College officials said Thursday that a phrase derogatory to whites was found scribbled in an elevator in the Paramount residence hall this past weekend. On Wednesday night, Emerson officials were told that a derogatory term toward women was found written on a student’s white board as well as on a bulletin board in Piano Row residence hall.
Emerson College officials also confirmed today that the phrase “wake up white America” was also uncovered Wednesday night on the men’s bathroom mirror in the Iwasaki Library.
“Hurtful acts like these cause harm to all members of our community and undermine the ability of students to learn and study in the context of a safe and supportive environment,” the letter said. “These recent events have a detrimental effect on the campus climate.”
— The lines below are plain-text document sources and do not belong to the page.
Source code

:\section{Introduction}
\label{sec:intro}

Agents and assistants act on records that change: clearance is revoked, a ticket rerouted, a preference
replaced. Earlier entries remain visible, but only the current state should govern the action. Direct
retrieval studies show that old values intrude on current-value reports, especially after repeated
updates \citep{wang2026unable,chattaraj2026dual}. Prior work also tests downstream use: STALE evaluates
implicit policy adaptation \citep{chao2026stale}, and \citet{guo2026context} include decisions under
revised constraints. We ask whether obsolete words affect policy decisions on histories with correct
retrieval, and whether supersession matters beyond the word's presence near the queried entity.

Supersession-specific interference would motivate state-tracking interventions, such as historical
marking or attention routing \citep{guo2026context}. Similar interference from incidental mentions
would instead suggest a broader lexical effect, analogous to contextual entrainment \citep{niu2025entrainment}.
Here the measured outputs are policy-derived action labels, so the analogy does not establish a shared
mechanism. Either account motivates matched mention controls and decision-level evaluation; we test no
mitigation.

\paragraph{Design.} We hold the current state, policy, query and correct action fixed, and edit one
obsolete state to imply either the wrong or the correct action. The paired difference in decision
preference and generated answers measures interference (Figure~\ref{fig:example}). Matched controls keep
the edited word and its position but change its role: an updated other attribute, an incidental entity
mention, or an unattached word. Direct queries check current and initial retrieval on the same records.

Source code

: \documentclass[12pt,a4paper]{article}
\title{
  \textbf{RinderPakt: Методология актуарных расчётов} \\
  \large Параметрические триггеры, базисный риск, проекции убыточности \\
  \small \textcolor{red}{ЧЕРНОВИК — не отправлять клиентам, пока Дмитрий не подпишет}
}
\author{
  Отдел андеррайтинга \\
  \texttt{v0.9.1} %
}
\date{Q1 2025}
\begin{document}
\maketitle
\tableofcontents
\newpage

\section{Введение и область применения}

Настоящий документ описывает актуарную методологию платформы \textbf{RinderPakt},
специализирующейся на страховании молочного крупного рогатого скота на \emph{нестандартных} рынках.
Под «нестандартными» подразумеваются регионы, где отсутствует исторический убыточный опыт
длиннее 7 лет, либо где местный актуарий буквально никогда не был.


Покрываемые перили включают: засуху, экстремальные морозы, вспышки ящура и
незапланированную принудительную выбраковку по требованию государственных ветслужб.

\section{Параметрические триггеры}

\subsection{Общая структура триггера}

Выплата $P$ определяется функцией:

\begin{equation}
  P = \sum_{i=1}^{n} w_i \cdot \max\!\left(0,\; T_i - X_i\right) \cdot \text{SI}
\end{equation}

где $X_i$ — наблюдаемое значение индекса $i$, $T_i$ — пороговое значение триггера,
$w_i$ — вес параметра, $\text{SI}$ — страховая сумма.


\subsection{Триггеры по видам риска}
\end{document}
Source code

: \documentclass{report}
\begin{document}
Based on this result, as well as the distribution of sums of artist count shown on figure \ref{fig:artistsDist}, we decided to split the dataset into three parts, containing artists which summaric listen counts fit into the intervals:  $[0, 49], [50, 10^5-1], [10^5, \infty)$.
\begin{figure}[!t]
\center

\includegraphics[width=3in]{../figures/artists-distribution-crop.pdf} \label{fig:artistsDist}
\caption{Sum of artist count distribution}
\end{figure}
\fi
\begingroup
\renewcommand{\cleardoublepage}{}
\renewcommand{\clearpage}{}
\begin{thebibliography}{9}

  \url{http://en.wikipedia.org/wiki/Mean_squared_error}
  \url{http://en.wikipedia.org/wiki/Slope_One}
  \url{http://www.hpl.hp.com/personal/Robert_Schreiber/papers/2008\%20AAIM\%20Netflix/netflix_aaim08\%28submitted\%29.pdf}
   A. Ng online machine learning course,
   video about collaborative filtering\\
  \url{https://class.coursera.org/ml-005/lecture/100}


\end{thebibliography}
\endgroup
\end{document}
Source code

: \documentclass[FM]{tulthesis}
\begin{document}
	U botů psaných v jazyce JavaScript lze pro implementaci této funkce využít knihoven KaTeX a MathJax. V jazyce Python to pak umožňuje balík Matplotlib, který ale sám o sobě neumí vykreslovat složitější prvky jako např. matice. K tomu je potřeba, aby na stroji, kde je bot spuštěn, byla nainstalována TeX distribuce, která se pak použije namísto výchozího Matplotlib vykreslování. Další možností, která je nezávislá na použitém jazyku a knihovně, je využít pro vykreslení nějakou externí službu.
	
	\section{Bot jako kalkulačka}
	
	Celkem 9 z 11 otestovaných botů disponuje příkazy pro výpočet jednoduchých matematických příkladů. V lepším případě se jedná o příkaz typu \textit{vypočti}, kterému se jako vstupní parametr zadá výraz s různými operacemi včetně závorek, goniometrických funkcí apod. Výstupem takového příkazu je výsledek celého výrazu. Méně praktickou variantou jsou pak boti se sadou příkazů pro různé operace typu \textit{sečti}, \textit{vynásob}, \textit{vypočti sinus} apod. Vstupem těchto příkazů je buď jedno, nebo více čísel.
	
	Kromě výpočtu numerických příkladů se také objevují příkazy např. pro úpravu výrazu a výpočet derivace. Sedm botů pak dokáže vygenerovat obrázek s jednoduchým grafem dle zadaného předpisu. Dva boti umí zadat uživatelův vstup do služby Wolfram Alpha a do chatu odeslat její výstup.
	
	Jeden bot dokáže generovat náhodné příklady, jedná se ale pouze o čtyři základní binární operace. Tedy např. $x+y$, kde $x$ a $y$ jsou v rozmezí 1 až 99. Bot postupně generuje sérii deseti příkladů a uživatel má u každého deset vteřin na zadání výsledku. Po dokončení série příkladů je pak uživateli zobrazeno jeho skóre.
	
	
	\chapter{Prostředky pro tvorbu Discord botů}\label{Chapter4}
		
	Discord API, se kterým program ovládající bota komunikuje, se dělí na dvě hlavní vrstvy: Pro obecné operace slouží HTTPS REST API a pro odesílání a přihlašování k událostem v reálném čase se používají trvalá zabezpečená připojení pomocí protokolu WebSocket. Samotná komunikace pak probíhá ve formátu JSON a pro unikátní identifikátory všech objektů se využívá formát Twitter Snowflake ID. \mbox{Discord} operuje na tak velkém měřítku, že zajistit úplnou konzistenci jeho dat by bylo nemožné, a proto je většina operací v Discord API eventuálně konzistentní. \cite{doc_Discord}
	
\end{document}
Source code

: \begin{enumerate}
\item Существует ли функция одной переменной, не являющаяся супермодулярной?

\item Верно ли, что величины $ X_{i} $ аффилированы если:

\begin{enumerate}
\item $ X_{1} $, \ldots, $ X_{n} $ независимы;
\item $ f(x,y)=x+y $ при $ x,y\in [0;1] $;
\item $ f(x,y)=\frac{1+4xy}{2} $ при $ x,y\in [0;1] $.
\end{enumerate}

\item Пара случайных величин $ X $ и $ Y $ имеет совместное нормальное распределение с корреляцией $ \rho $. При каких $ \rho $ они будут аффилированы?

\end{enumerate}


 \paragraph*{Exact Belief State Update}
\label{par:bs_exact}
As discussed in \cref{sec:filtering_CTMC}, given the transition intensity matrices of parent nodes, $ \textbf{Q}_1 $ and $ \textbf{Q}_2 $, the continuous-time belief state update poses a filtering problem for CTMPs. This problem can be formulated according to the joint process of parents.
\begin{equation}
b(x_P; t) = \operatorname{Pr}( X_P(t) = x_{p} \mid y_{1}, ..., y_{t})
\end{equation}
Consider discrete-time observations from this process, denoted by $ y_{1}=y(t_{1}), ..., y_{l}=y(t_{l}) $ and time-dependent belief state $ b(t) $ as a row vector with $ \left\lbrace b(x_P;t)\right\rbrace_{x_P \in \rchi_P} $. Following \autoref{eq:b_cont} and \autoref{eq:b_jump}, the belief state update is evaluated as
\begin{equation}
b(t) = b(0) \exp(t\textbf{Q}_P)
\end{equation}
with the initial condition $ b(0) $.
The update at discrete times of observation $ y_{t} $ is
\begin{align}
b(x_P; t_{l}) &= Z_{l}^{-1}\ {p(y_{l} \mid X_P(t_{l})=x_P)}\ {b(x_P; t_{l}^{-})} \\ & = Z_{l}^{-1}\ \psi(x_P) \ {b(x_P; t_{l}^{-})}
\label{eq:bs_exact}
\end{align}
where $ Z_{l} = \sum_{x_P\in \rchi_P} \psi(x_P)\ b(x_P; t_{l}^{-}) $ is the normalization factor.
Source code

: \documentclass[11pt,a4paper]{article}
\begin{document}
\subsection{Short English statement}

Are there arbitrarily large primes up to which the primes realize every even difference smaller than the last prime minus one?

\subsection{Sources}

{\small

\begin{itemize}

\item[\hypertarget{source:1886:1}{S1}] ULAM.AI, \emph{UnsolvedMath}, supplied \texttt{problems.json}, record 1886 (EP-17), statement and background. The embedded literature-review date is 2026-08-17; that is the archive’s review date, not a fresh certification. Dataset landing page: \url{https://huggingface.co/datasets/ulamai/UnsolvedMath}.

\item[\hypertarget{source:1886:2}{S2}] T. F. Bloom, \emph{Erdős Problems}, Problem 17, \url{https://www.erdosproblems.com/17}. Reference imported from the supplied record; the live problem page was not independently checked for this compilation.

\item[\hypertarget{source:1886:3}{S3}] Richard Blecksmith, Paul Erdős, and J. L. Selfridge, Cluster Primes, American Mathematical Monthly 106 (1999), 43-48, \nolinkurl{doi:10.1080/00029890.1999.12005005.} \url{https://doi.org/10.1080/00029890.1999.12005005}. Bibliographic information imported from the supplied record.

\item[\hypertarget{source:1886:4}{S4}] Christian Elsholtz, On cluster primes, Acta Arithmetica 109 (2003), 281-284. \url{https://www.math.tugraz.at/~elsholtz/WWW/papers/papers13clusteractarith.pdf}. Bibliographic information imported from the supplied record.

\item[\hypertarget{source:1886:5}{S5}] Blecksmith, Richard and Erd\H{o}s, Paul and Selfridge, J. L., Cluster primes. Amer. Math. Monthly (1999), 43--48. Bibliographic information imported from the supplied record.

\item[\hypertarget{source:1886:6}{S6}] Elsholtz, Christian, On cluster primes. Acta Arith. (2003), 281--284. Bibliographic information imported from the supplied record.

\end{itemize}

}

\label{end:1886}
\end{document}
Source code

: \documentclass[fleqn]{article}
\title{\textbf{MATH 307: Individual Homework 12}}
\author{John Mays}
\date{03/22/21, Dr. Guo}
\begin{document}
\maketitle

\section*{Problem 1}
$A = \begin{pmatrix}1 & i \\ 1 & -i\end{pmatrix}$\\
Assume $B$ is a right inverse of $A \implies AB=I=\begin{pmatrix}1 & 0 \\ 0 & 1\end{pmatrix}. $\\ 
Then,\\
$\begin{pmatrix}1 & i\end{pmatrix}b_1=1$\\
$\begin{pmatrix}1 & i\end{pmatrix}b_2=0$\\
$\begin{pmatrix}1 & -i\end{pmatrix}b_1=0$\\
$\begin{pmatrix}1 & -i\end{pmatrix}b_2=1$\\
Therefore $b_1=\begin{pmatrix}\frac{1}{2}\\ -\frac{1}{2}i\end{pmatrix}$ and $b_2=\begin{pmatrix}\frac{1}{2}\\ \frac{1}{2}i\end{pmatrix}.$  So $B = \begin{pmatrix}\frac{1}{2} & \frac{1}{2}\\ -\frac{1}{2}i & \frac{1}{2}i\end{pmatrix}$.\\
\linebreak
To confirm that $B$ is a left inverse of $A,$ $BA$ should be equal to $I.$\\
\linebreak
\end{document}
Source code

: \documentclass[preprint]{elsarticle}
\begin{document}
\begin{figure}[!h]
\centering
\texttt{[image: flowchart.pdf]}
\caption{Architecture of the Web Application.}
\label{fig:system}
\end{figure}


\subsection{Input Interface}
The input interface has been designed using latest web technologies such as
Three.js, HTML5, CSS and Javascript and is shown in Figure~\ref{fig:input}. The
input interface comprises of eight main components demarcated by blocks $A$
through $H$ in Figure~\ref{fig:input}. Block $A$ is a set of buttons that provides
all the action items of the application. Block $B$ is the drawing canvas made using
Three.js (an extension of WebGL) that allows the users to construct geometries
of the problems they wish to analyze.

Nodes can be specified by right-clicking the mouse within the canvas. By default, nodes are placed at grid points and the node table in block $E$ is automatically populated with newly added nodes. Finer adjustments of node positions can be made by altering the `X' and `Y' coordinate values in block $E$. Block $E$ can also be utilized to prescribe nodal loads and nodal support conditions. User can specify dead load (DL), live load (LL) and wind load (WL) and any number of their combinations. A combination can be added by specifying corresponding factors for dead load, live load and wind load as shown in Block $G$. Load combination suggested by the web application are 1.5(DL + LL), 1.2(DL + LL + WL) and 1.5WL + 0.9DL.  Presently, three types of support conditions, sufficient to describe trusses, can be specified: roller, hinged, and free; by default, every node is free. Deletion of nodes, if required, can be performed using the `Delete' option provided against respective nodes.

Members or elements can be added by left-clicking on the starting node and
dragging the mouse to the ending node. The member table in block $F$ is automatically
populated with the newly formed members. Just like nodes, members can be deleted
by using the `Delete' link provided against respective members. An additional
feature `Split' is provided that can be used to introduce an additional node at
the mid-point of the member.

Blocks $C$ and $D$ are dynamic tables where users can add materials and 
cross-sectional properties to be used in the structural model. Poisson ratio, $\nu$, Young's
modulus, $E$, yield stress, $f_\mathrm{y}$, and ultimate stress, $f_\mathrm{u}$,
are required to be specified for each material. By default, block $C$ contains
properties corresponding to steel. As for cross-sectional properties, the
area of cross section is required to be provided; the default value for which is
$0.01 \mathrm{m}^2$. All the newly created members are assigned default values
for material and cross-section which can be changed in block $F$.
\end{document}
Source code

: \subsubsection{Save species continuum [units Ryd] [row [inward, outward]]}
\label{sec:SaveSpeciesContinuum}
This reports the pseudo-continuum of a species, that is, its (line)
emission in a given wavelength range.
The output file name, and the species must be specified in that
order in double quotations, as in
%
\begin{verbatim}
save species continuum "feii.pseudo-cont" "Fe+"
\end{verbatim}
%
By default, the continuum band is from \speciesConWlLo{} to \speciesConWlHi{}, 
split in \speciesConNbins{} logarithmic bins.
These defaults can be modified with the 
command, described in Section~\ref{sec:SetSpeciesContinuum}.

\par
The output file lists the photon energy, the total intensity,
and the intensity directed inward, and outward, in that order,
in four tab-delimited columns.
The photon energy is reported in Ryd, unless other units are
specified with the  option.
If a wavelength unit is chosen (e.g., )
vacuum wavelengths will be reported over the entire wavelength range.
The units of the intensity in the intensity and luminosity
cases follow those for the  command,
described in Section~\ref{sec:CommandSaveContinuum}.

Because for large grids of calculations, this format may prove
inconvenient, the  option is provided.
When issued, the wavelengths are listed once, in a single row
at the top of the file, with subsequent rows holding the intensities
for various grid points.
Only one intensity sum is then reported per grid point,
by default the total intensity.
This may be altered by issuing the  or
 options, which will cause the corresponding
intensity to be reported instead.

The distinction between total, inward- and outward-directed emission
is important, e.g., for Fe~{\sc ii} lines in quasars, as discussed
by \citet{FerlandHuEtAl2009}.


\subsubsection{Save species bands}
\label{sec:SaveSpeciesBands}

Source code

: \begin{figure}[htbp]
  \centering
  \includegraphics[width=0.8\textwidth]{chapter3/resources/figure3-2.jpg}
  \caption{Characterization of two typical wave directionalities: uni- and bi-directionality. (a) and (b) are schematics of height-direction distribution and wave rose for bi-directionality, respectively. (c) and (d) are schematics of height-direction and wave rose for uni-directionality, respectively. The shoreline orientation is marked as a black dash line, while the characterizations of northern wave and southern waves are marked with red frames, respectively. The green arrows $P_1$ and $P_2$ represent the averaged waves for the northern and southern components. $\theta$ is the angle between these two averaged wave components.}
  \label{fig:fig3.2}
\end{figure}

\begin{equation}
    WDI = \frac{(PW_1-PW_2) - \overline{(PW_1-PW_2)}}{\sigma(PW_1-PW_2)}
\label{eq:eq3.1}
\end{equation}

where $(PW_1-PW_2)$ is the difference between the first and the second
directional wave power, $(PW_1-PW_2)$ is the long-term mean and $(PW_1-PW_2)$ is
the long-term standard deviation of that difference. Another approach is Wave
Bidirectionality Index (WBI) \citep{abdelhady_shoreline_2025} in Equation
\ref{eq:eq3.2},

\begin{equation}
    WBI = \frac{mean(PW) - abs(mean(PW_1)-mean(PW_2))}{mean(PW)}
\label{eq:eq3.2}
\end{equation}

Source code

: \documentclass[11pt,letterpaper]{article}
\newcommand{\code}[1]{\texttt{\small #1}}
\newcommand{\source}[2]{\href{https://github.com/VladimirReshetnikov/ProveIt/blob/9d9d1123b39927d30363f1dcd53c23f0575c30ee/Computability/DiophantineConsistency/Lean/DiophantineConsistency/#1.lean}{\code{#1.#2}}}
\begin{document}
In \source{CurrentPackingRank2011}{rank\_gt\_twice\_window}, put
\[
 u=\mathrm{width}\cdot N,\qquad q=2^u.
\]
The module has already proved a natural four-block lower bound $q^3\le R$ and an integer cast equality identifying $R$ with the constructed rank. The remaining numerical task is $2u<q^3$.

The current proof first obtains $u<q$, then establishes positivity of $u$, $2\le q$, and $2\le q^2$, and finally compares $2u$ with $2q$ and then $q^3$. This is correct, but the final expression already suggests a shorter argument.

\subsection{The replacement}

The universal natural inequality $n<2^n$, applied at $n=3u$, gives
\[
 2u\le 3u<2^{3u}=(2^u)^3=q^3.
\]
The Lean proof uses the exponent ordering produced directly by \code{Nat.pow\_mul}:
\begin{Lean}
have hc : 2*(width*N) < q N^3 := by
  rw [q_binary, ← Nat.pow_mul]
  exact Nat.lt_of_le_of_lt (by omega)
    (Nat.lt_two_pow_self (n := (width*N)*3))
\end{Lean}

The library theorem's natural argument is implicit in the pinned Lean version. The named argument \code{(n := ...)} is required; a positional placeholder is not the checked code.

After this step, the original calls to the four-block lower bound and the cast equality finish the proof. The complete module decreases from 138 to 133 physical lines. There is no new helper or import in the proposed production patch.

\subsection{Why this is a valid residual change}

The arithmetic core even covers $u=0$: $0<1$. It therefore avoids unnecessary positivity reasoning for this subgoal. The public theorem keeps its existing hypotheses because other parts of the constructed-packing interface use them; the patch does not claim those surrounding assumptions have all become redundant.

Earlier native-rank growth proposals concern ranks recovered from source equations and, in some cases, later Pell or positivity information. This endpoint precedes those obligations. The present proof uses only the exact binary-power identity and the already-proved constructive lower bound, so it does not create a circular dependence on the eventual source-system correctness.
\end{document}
And in a letter to the Emerson community dated Feb. 11, Dean of Students Ronald Ludman reported that vandals defaced an elevator with an “offensive and hurtful act of vandalism.” On Feb. 9, a word derogatory to blacks was scrawled on the exterior of an elevator in the Little Building residence hall, and another offensive phrase was written inside the elevator.
The letter said that the graffiti had been removed by facilities personnel. Residents of the Little Building were notified about the incident that same day.
“An act of intolerance against any member of this community is an act of intolerance against all of us,” Ludman wrote. “Hateful graffiti is a clear violation of this College’s principles of civility and decency. Each of us has a responsibility for shaping the community climate under which we live, work and learn.”
Emerson college officials said the identities of the vandals are unknown, and that the investigation is ongoing.
Sylvia Spears, the Vice President for Diversity and Inclusion at Emerson College, said in a phone interview today that there is no evidence suggesting these incidents are related.
Spears also said that no college campus is immune to acts of offensive vandalism.
"It’s not unexpected that on occasion something like this will happen on a college campus," she said. "And it provides real teachable moments for our community."
In response to these incidents, “community gatherings” were held in the Little and Paramount residence halls, the message said. A similar meeting will take place in
the Piano Row residence hall. The college will also be offering diversity education programs through the Office of Diversity and Inclusion and the Division of Student Affairs.
"Sometimes people will do something that they think is funny or what they perceive as harmelss, or acting out," Spears said. "And it's our job as educators to help the community and whoever committed these acts ... to recognize that their intentions might have just been to be provocative, but that the impact on members of our community might be different than they intended."